Each entry is to be given again word for word; images are dropped.

**DATA SUPPLIED:**
* * * * * * *
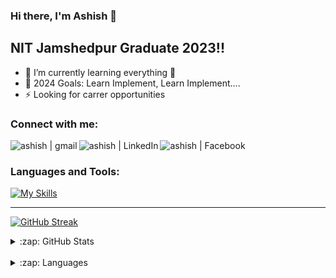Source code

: ### Hi there, I'm Ashish  👋


## NIT Jamshedpur Graduate 2023!!

- 🌱 I’m currently learning everything 🤣
- 🥅 2024 Goals: Learn Implement, Learn Implement....
- ⚡ Looking for carrer opportunities 


### Connect with me:

[<img align="left" alt="ashish | gmail" src="https://img.shields.io/badge/Gmail-D14836?style=for-the-badge&logo=gmail&logoColor=white" />][gmail]
[<img align="left" alt="ashish | LinkedIn" src="https://img.shields.io/badge/LinkedIn-0077B5?style=for-the-badge&logo=linkedin&logoColor=white" />][linkedin]
[<img align="left" alt="ashish | Facebook" src="https://img.shields.io/badge/Facebook-1877F2?style=for-the-badge&logo=facebook&logoColor=white" />][facebook]

<br />

### Languages and Tools:

[![My Skills](https://skillicons.dev/icons?i=arduino,azure,cpp,css,firebase,git,heroku,html,js,mongodb,nodejs,postgres,py,react,swift,vscode,golang,aws&perline=8)](https://skillicons.dev)


---
[![GitHub Streak](https://streak-stats.demolab.com/?user=ashishk1506&theme=dark)](https://git.io/streak-stats)
<details>
  <summary>:zap: GitHub Stats</summary>
  <img src="https://github-readme-stats.vercel.app/api?username=ashishk1506&show_icons=true&theme=radical"></img>
</details> 
<br />
<details>
  <summary>:zap: Languages </summary>
  <img src = "https://github-readme-stats.vercel.app/api/top-langs/?username=ashishk1506&layout=compact&theme=dracula"></img>
</details> 

[gmail]: https://mail.google.com/mail/u/0/?fs=1&to=ashishk8581@gmail.com&tf=cm
[facebook]: https://www.facebook.com/profile.php?id=100013419812921
[linkedin]: https://linkedin.com/in/ashish-kumar-9843931a4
* * * * * * *
**RESULT OF THIS EXERCISE:**
Source code

: ### Hi there, I'm Ashish  👋


## NIT Jamshedpur Graduate 2023!!

- 🌱 I’m currently learning everything 🤣
- 🥅 2024 Goals: Learn Implement, Learn Implement....
- ⚡ Looking for carrer opportunities 


### Connect with me:

[<img align="left" alt="ashish | gmail" src="https://img.shields.io/badge/Gmail-D14836?style=for-the-badge&logo=gmail&logoColor=white" />][gmail]
[<img align="left" alt="ashish | LinkedIn" src="https://img.shields.io/badge/LinkedIn-0077B5?style=for-the-badge&logo=linkedin&logoColor=white" />][linkedin]
[<img align="left" alt="ashish | Facebook" src="https://img.shields.io/badge/Facebook-1877F2?style=for-the-badge&logo=facebook&logoColor=white" />][facebook]

<br />

### Languages and Tools:

[![My Skills](https://skillicons.dev/icons?i=arduino,azure,cpp,css,firebase,git,heroku,html,js,mongodb,nodejs,postgres,py,react,swift,vscode,golang,aws&perline=8)](https://skillicons.dev)


---
[![GitHub Streak](https://streak-stats.demolab.com/?user=ashishk1506&theme=dark)](https://git.io/streak-stats)
<details>
  <summary>:zap: GitHub Stats</summary>
  <img src="https://github-readme-stats.vercel.app/api?username=ashishk1506&show_icons=true&theme=radical"></img>
</details> 
<br />
<details>
  <summary>:zap: Languages </summary>
  <img src = "https://github-readme-stats.vercel.app/api/top-langs/?username=ashishk1506&layout=compact&theme=dracula"></img>
</details> 

[gmail]: https://mail.google.com/mail/u/0/?fs=1&to=ashishk8581@gmail.com&tf=cm
[facebook]: https://www.facebook.com/profile.php?id=100013419812921
[linkedin]: https://linkedin.com/in/ashish-kumar-9843931a4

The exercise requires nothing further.